Dengan percepatan komitmen pengurangan plastik global, industri pengemasan menghadapi tantangan penting: bagaimana mengurangi dampaknya terhadap lingkungan. Semakin banyak merek yang mencoba menggunakan bahan kemasan yang lebih ramah lingkungan.

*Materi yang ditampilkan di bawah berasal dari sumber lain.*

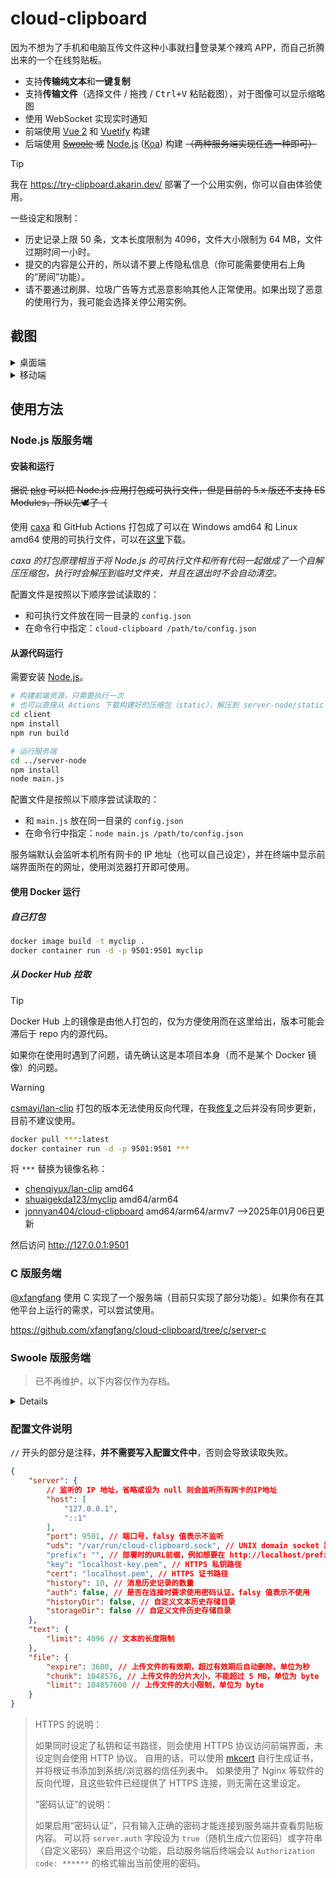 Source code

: # cloud-clipboard

因为不想为了手机和电脑互传文件这种小事就扫🐴登录某个辣鸡 APP，而自己折腾出来的一个在线剪贴板。

* 支持**传输纯文本**和**一键复制**
* 支持**传输文件**（选择文件 / 拖拽 / <kbd>Ctrl+V</kbd> 粘贴截图），对于图像可以显示缩略图
* 使用 WebSocket 实现实时通知
* 前端使用 [Vue 2](https://cn.vuejs.org) 和 [Vuetify](https://vuetifyjs.com/zh-Hans/) 构建
* 后端使用 ~~[Swoole](https://www.swoole.com) 或~~ [Node.js](https://nodejs.org) ([Koa](https://github.com/koajs/koa)) 构建 ~~（两种服务端实现任选一种即可）~~

> [!TIP]
>
> 我在 https://try-clipboard.akarin.dev/ 部署了一个公用实例，你可以自由体验使用。
>
> 一些设定和限制：
>
> * 历史记录上限 50 条，文本长度限制为 4096，文件大小限制为 64 MB，文件过期时间一小时。
> * 提交的内容是公开的，所以请不要上传隐私信息（你可能需要使用右上角的“房间”功能）。
> * 请不要通过刷屏、垃圾广告等方式恶意影响其他人正常使用。如果出现了恶意的使用行为，我可能会选择关停公用实例。

## 截图

<details>
<summary>桌面端</summary>

![](https://ae01.alicdn.com/kf/Hfce3a9b69b3d404c8e3073ab0fffa913v.png)

</details>

<details>
<summary>移动端</summary>

![](https://ae01.alicdn.com/kf/Hbf859dd0e42c4406bf94a6b6f2f4658cf.png)

</details>

## 使用方法

### Node.js 版服务端

#### 安装和运行

~~据说 [pkg](https://github.com/vercel/pkg) 可以把 Node.js 应用打包成可执行文件，但是目前的 5.x 版还不支持 ES Modules，所以先🕊️了（~~

使用 [caxa](https://github.com/leafac/caxa) 和 GitHub Actions 打包成了可以在 Windows amd64 和 Linux amd64 使用的可执行文件，可以在[这里](https://nightly.link/TransparentLC/cloud-clipboard/workflows/ci/master)下载。

*caxa 的打包原理相当于将 Node.js 的可执行文件和所有代码一起做成了一个自解压压缩包，执行时会解压到临时文件夹，并且在退出时不会自动清空。*

配置文件是按照以下顺序尝试读取的：

* 和可执行文件放在同一目录的 `config.json`
* 在命令行中指定：`cloud-clipboard /path/to/config.json`

#### 从源代码运行

需要安装 [Node.js](https://nodejs.org)。

```bash
# 构建前端资源，只需要执行一次
# 也可以直接从 Actions 下载构建好的压缩包（static），解压到 server-node/static
cd client
npm install
npm run build

# 运行服务端
cd ../server-node
npm install
node main.js
```

配置文件是按照以下顺序尝试读取的：

* 和 `main.js` 放在同一目录的 `config.json`
* 在命令行中指定：`node main.js /path/to/config.json`

服务端默认会监听本机所有网卡的 IP 地址（也可以自己设定），并在终端中显示前端界面所在的网址，使用浏览器打开即可使用。

#### 使用 Docker 运行

##### 自己打包

```bash
docker image build -t myclip .
docker container run -d -p 9501:9501 myclip
```

##### 从 Docker Hub 拉取

> [!TIP]
> Docker Hub 上的镜像是由他人打包的，仅为方便使用而在这里给出，版本可能会滞后于 repo 内的源代码。
>
> 如果你在使用时遇到了问题，请先确认这是本项目本身（而不是某个 Docker 镜像）的问题。

> [!WARNING]
> [csmayi/lan-clip](https://hub.docker.com/r/csmayi/lan-clip) 打包的版本无法使用反向代理，在我[修复](https://github.com/TransparentLC/cloud-clipboard/commit/39ba010f0ac721337842be4668fce693f4587a95)之后并没有同步更新，目前不建议使用。

```sh
docker pull ***:latest
docker container run -d -p 9501:9501 ***
```

将 `***` 替换为镜像名称：

* [chenqiyux/lan-clip](https://hub.docker.com/r/chenqiyux/lan-clip) amd64
* [shuaigekda123/myclip](https://hub.docker.com/r/shuaigekda123/myclip) amd64/arm64
* [jonnyan404/cloud-clipboard](https://hub.docker.com/r/jonnyan404/cloud-clipboard) amd64/arm64/armv7  -->2025年01月06日更新

然后访问 http://127.0.0.1:9501

### C 版服务端

[@xfangfang](https://github.com/xfangfang) 使用 C 实现了一个服务端（目前只实现了部分功能）。如果你有在其他平台上运行的需求，可以尝试使用。

https://github.com/xfangfang/cloud-clipboard/tree/c/server-c

### Swoole 版服务端

> 已不再维护，以下内容仅作为存档。

<details>

#### 准备环境

需要安装了 Swoole 扩展的 PHP 运行环境。

* Linux：参见 Swoole 文档的[安装说明](https://wiki.swoole.com/#/environment)
* Windows：使用官方在百毒网盘上提供的 [Cygwin 整合包](https://pan.baidu.com/s/15RodWdoIgwBLmG1I5HXzOg#list/path=%2Fsharelink2059756482-531706993208199%2Fswoole%2Fcygwin)（或者从[这里](https://files.catbox.moe/wz2ktt.zip)下载我自己搬运的 4.5.0 RC1 版本），~~也可以在 WSL(Windows Subsystem for Linux) 中安装运行环境~~

> 可能是由于 WSL 的缺陷，在 WSL 下多次刷新页面后开始有概率出现错误导致服务端挂掉：
> ```text
> WARNING swReactorEpoll_set(:178): reactor#0->set(fd=15|type=0|events=5) failed, Error: No such file or directory
> 段错误 (核心已转储)
> ```
> Cygwin 整合包下暂未发现类似的问题。

在命令行中输入 `php --ri swoole`，可以输出配置信息就代表准备完成了～

#### 安装和运行

~~实际上也不能叫安装，毕竟下载之后就可以直接用了~~

1. 前往 [Release](https://github.com/TransparentLC/cloud-clipboard/releases) 下载最新的 `cloud-clipboard.phar`。
2. 在同一目录新建配置文件 `config.json`（可以参见下面的说明），**一定要根据实际修改 IP 地址！**
3. `php cloud-clipboard.phar`
4. 打开 `http://192.168.1.136:9501`（需要替换为在配置文件中**实际设定的地址和端口**）即可使用～

#### 从源代码运行

需要安装 [Vue CLI](https://cli.vuejs.org/zh/guide/installation.html) 和 [Composer](https://getcomposer.org/download/)。

```bash
cd client
npm install
npm run build
cd ../server
composer install --no-dev

# 从源代码直接运行
php main.php

# 生成 Phar
cd ..
php build-phar.php
```

</details>

### 配置文件说明

`//` 开头的部分是注释，**并不需要写入配置文件中**，否则会导致读取失败。

```json
{
    "server": {
        // 监听的 IP 地址，省略或设为 null 则会监听所有网卡的IP地址
        "host": [
            "127.0.0.1",
            "::1"
        ],
        "port": 9501, // 端口号，falsy 值表示不监听
        "uds": "/var/run/cloud-clipboard.sock", // UNIX domain socket 路径，可以后接“:666”设定权限（默认666），falsy 值表示不监听
        "prefix": "", // 部署时的URL前缀，例如想要在 http://localhost/prefix/ 访问，则将这一项设为 /prefix
        "key": "localhost-key.pem", // HTTPS 私钥路径
        "cert": "localhost.pem", // HTTPS 证书路径
        "history": 10, // 消息历史记录的数量
        "auth": false, // 是否在连接时要求使用密码认证，falsy 值表示不使用
        "historyDir": false, // 自定义文本历史存储目录
        "storageDir": false // 自定义文件历史存储目录
    },
    "text": {
        "limit": 4096 // 文本的长度限制
    },
    "file": {
        "expire": 3600, // 上传文件的有效期，超过有效期后自动删除，单位为秒
        "chunk": 1048576, // 上传文件的分片大小，不能超过 5 MB，单位为 byte
        "limit": 104857600 // 上传文件的大小限制，单位为 byte
    }
}
```
> HTTPS 的说明：
>
> 如果同时设定了私钥和证书路径，则会使用 HTTPS 协议访问前端界面，未设定则会使用 HTTP 协议。
> 自用的话，可以使用 [mkcert](https://mkcert.dev/) 自行生成证书，并将根证书添加到系统/浏览器的信任列表中。
> 如果使用了 Nginx 等软件的反向代理，且这些软件已经提供了 HTTPS 连接，则无需在这里设定。
>
> “密码认证”的说明：
>
> 如果启用“密码认证”，只有输入正确的密码才能连接到服务端并查看剪贴板内容。
> 可以将 `server.auth` 字段设为 `true`（随机生成六位密码）或字符串（自定义密码）来启用这个功能，启动服务端后终端会以 `Authorization code: ******` 的格式输出当前使用的密码。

Berikut adalah lima bahan estetika tinggi dan ramah lingkungan paling populer di kalangan kaum muda:
🌿 Kategori Daur Ulang
- Bahan Laut (PCR, Ecozen): Ini adalah bahan daur ulang yang terbuat dari bahan seperti PP, tanpa perbedaan dalam kinerja dan proses dibandingkan dengan PP. Namun, untuk setiap kilogram PCR yang digunakan, dapat mengurangi emisi karbon untuk Bumi sebesar 24%. Penggunaan PCR yang meluas dapat membantu mempromosikan daur ulang dan penggunaan kembali plastik limbah, mengurangi tekanan di laut dan planet.

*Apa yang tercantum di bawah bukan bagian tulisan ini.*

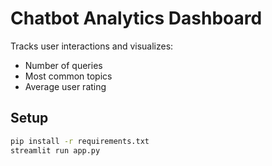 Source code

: # Chatbot Analytics Dashboard

Tracks user interactions and visualizes:
- Number of queries
- Most common topics
- Average user rating

## Setup

```bash
pip install -r requirements.txt
streamlit run app.py
```
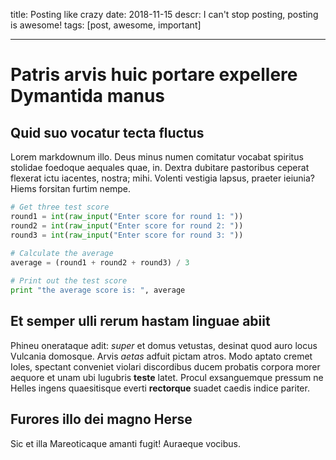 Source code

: title: Posting like crazy 
date: 2018-11-15
descr: I can't stop posting, posting is awesome!
tags: [post, awesome, important]

---

# Patris arvis huic portare expellere Dymantida manus

## Quid suo vocatur tecta fluctus

Lorem markdownum illo. Deus minus numen comitatur vocabat spiritus stolidae
foedoque aequales quae, in. Dextra dubitare pastoribus ceperat flexerat ictu
iacentes, nostra; mihi. Volenti vestigia lapsus, praeter
ieiunia? Hiems forsitan furtim nempe.

```python
# Get three test score
round1 = int(raw_input("Enter score for round 1: "))
round2 = int(raw_input("Enter score for round 2: "))
round3 = int(raw_input("Enter score for round 3: "))
   
# Calculate the average
average = (round1 + round2 + round3) / 3

# Print out the test score
print "the average score is: ", average
```

## Et semper ulli rerum hastam linguae abiit

Phineu onerataque adit: *super* et domus vetustas, desinat quod auro locus
Vulcania domosque. Arvis *aetas* adfuit pictam atros. Modo aptato cremet Ioles,
spectant conveniet violari discordibus ducem probatis corpora morer aequore et
unam ubi lugubris **teste** latet. Procul exsanguemque pressum ne Helles ingens
quaesitisque everti **rectorque** suadet caedis indice pariter.

## Furores illo dei magno Herse

Sic et illa Mareoticaque amanti fugit! Auraeque
vocibus.
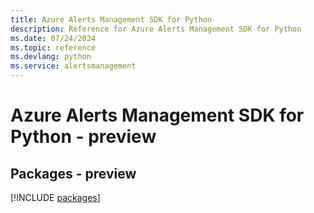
 ```yaml
---
title: Azure Alerts Management SDK for Python
description: Reference for Azure Alerts Management SDK for Python
ms.date: 07/24/2024
ms.topic: reference
ms.devlang: python
ms.service: alertsmanagement
---
```

# Azure Alerts Management SDK for Python - preview
## Packages - preview
[!INCLUDE [packages](alerts-management-index.md)] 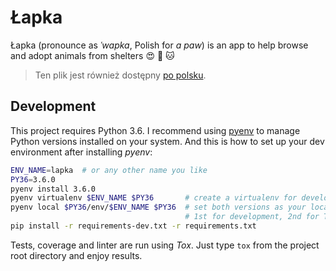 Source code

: # Łapka

Łapka (pronounce as _ˈwapka_, Polish for _a paw_) is an app to help browse and
adopt animals from shelters :heart_eyes: :dog: :cat:

> Ten plik jest również dostępny [po polsku](README_pl.md).


## Development

This project requires Python 3.6. I recommend using [pyenv](https://github.com/yyuu/pyenv)
to manage Python versions installed on your system. And this is how to set up
your dev environment after installing _pyenv_:

```bash
ENV_NAME=lapka  # or any other name you like
PY36=3.6.0
pyenv install 3.6.0
pyenv virtualenv $ENV_NAME $PY36       # create a virtualenv for development
pyenv local $PY36/env/$ENV_NAME $PY36  # set both versions as your local Python
                                       # 1st for development, 2nd for Tox
pip install -r requirements-dev.txt -r requirements.txt
```

Tests, coverage and linter are run using _Tox_. Just type `tox` from the
project root directory and enjoy results.
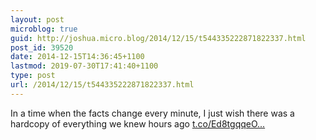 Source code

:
 ```yaml
---
layout: post
microblog: true
guid: http://joshua.micro.blog/2014/12/15/t544335222871822337.html
post_id: 39520
date: 2014-12-15T14:36:45+1100
lastmod: 2019-07-30T17:41:40+1100
type: post
url: /2014/12/15/t544335222871822337.html
---
```

In a time when the facts change every minute, I just wish there was a hardcopy of everything we knew hours ago [t.co/Ed8tgqqeO...](http://t.co/Ed8tgqqeO7)
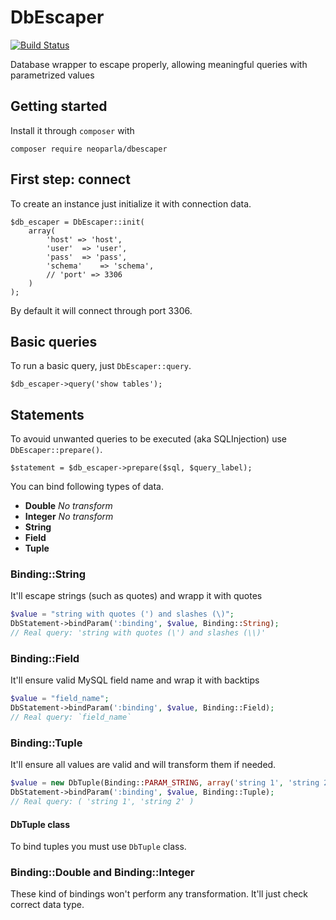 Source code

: # DbEscaper
[![Build Status](https://travis-ci.org/neoparla/db_escaper.svg?branch=master)](https://travis-ci.org/neoparla/db_escaper)

Database wrapper to escape properly, allowing meaningful queries with parametrized values
## Getting started
Install it through `composer` with
```
composer require neoparla/dbescaper
```

## First step: connect
To create an instance just initialize it with connection data.
```
$db_escaper = DbEscaper::init(
    array(
        'host' => 'host',
        'user'  => 'user',
        'pass'  => 'pass',
        'schema'    => 'schema',
        // 'port' => 3306
    )
);
```
By default it will connect through port 3306.

## Basic queries
To run a basic query, just `DbEscaper::query`.
```
$db_escaper->query('show tables');
```

## Statements
To avouid unwanted queries to be executed (aka SQLInjection) use `DbEscaper::prepare()`.
```
$statement = $db_escaper->prepare($sql, $query_label);
```

You can bind following types of data.
* **Double** *No transform*
* **Integer** *No transform*
* **String**
* **Field**
* **Tuple**

### Binding::String
It'll escape strings (such as quotes) and wrapp it with quotes
```php
$value = "string with quotes (') and slashes (\)";
DbStatement->bindParam(':binding', $value, Binding::String);
// Real query: 'string with quotes (\') and slashes (\\)'
```

### Binding::Field
It'll ensure valid MySQL field name and wrap it with backtips
```php
$value = "field_name";
DbStatement->bindParam(':binding', $value, Binding::Field);
// Real query: `field_name`
```

### Binding::Tuple
It'll ensure all values are valid and will transform them if needed.
```php
$value = new DbTuple(Binding::PARAM_STRING, array('string 1', 'string 2'), DbTuple::WITH_PARENTHESIS);;
DbStatement->bindParam(':binding', $value, Binding::Tuple);
// Real query: ( 'string 1', 'string 2' )
```

#### DbTuple class
To bind tuples you must use `DbTuple` class.

### Binding::Double and Binding::Integer
These kind of bindings won't perform any transformation. It'll just check correct data type.

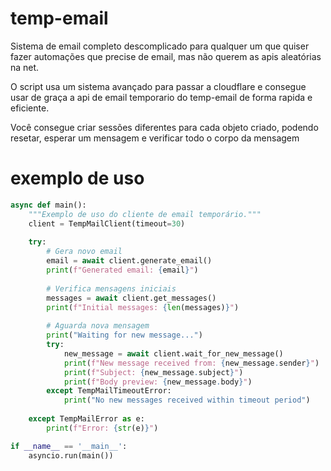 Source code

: # temp-email
Sistema de email completo descomplicado para qualquer um que quiser fazer automações que precise de email, mas não querem as apis aleatórias na net.

O script usa um sistema avançado para passar a cloudflare e consegue usar de graça a api de email temporario do temp-email de forma rapida e eficiente.

Você consegue criar sessões diferentes para cada objeto criado, podendo resetar, esperar um mensagem e verificar todo o corpo da mensagem

# exemplo de uso
```python
async def main():
    """Exemplo de uso do cliente de email temporário."""
    client = TempMailClient(timeout=30)
    
    try:
        # Gera novo email
        email = await client.generate_email()
        print(f"Generated email: {email}")
        
        # Verifica mensagens iniciais
        messages = await client.get_messages()
        print(f"Initial messages: {len(messages)}")
        
        # Aguarda nova mensagem
        print("Waiting for new message...")
        try:
            new_message = await client.wait_for_new_message()
            print(f"New message received from: {new_message.sender}")
            print(f"Subject: {new_message.subject}")
            print(f"Body preview: {new_message.body}")
        except TempMailTimeoutError:
            print("No new messages received within timeout period")
            
    except TempMailError as e:
        print(f"Error: {str(e)}")

if __name__ == '__main__':
    asyncio.run(main())
```
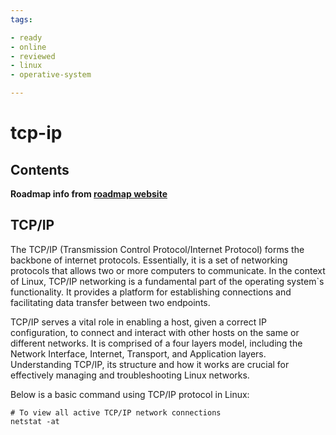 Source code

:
 ```yaml
---
tags:

- ready
- online
- reviewed
- linux
- operative-system

---
```


# tcp-ip

## Contents


__Roadmap info from [roadmap website](https://roadmap.sh/linux/networking/tcp-ip)__

## TCP/IP


The TCP/IP (Transmission Control Protocol/Internet Protocol) forms the backbone of internet protocols. Essentially, it is a set of networking protocols that allows two or more computers to communicate. In the context of Linux, TCP/IP networking is a fundamental part of the operating system`s functionality. It provides a platform for establishing connections and facilitating data transfer between two endpoints.


TCP/IP serves a vital role in enabling a host, given a correct IP configuration, to connect and interact with other hosts on the same or different networks. It is comprised of a four layers model, including the Network Interface, Internet, Transport, and Application layers. Understanding TCP/IP, its structure and how it works are crucial for effectively managing and troubleshooting Linux networks.


Below is a basic command using TCP/IP protocol in Linux:



```
# To view all active TCP/IP network connections
netstat -at

```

- Bahan karet kayu: Menggunakan kayu, tanaman, dan resin alami untuk menggantikan beberapa plastik, ia memiliki kemampuan bernapas dan dapat menggantikan bahan PP dan ABS. Meskipun ada keterbatasan dalam implementasi proses, produk ini memiliki penampilan dan tekstur yang lebih baik, dan lebih ramah manusia dan ramah lingkungan.

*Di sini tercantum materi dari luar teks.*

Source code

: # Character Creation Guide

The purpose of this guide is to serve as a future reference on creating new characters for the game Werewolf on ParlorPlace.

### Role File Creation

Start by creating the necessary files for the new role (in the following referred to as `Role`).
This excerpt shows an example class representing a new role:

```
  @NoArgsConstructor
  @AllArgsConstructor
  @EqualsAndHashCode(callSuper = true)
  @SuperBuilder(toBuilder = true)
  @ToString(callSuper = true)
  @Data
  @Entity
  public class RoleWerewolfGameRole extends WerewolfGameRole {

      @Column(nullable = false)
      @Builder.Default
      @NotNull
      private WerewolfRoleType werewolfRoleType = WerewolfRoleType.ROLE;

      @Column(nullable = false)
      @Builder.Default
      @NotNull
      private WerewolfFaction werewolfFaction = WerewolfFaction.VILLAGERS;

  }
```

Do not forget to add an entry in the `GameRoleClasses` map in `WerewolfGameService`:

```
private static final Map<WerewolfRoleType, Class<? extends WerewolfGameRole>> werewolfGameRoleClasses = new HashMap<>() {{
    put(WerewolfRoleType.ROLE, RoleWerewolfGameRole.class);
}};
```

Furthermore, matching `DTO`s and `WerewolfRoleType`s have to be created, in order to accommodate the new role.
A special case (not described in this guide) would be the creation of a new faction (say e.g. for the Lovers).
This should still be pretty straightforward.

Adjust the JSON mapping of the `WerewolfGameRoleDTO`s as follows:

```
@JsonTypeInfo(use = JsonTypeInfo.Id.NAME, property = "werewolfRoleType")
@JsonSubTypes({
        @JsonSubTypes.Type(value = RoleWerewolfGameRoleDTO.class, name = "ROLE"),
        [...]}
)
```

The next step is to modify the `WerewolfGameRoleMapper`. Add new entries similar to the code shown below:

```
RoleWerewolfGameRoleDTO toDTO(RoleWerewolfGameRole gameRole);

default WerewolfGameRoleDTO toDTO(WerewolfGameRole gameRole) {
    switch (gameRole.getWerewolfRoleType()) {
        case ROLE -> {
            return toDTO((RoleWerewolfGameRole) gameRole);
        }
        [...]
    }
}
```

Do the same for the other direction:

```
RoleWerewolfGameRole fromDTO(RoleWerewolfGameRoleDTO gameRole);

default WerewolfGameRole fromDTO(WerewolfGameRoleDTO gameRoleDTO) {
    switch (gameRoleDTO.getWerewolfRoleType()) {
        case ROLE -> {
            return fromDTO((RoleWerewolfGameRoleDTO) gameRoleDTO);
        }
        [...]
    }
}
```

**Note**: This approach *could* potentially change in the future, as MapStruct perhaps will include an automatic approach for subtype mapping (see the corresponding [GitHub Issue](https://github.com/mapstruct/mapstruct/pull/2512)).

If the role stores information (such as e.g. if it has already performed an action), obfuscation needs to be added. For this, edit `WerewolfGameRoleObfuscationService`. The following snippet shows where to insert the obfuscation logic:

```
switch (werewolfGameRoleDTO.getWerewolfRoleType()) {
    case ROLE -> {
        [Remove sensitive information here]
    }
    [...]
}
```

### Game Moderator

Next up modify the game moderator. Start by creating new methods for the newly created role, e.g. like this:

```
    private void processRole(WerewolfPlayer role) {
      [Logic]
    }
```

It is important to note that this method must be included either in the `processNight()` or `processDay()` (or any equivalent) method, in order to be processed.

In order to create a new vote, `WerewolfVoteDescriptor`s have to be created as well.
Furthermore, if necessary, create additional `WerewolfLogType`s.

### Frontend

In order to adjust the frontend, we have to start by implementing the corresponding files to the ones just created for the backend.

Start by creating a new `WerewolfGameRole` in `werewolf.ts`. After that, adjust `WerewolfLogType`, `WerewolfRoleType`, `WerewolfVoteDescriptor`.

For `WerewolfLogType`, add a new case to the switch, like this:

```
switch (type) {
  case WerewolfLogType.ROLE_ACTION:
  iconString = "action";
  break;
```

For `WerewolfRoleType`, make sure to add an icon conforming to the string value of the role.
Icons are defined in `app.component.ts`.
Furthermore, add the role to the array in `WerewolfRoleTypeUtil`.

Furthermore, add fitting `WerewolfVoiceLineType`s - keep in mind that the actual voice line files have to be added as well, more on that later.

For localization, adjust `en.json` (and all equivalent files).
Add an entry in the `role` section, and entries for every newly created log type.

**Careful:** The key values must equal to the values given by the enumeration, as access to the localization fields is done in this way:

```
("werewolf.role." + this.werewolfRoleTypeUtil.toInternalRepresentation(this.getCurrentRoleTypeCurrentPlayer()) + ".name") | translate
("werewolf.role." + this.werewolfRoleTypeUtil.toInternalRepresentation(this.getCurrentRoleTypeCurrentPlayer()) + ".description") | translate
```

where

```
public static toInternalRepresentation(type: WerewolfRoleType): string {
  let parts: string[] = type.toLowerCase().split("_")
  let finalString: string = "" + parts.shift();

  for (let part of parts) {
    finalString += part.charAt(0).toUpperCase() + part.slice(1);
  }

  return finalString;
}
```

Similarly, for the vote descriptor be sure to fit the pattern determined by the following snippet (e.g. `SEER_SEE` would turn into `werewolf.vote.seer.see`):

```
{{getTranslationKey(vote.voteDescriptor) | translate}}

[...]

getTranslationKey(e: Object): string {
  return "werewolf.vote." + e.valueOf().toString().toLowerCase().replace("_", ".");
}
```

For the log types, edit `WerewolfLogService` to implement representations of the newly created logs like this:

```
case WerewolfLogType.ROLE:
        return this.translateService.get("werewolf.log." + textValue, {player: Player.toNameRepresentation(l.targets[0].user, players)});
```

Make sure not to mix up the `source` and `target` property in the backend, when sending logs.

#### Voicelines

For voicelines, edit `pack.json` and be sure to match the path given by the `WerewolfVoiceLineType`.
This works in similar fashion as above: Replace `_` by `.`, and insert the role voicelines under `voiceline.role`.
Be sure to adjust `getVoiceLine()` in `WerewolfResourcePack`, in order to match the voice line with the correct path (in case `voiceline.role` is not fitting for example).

- Campuran Serat: Campuran pati dan serat pulp disuntikkan ke dalam cetakan untuk membentuk kemasan busa kertas. Dalam beberapa kasus, dapat menggantikan bahan kemasan plastik, mempromosikan perlindungan lingkungan, dan tidak menghasilkan kelebihan limbah. Kerugiannya adalah sulit untuk memasukkan formula kosmetik berbasis air dalam kemasan.
🌱 Kategori Degradasi
- Bahan jagung (PLA): Bahan biodegradable yang terbuat dari tanaman bertepung seperti jagung, gandum, kentang, dll., Yang dapat sepenuhnya terdegradasi dalam lingkungan yang dibuat secara artifisial. PLA memiliki ketahanan panas yang baik dan sifat difusi air. Sebagai wadah botol, tidak ada batasan pada prosesnya, dan juga memiliki tirai yang bagus. Ini dapat digunakan untuk kecantikan, sedotan, makanan, pakaian, dan kemasan konstruksi.
- Bahan MU: Bahan yang dimodifikasi anorganik terutama terdiri dari CaCO3 (kalsium karbonat), yang dapat terdegradasi di lingkungan alami. Ini dapat digunakan kembali berulang kali, dan dibandingkan dengan produk plastik tradisional, kinerjanya belum menurun. Sebagai wadah kimia harian, tidak ada batasan proses, dan biayanya hanya 30% dari PLA.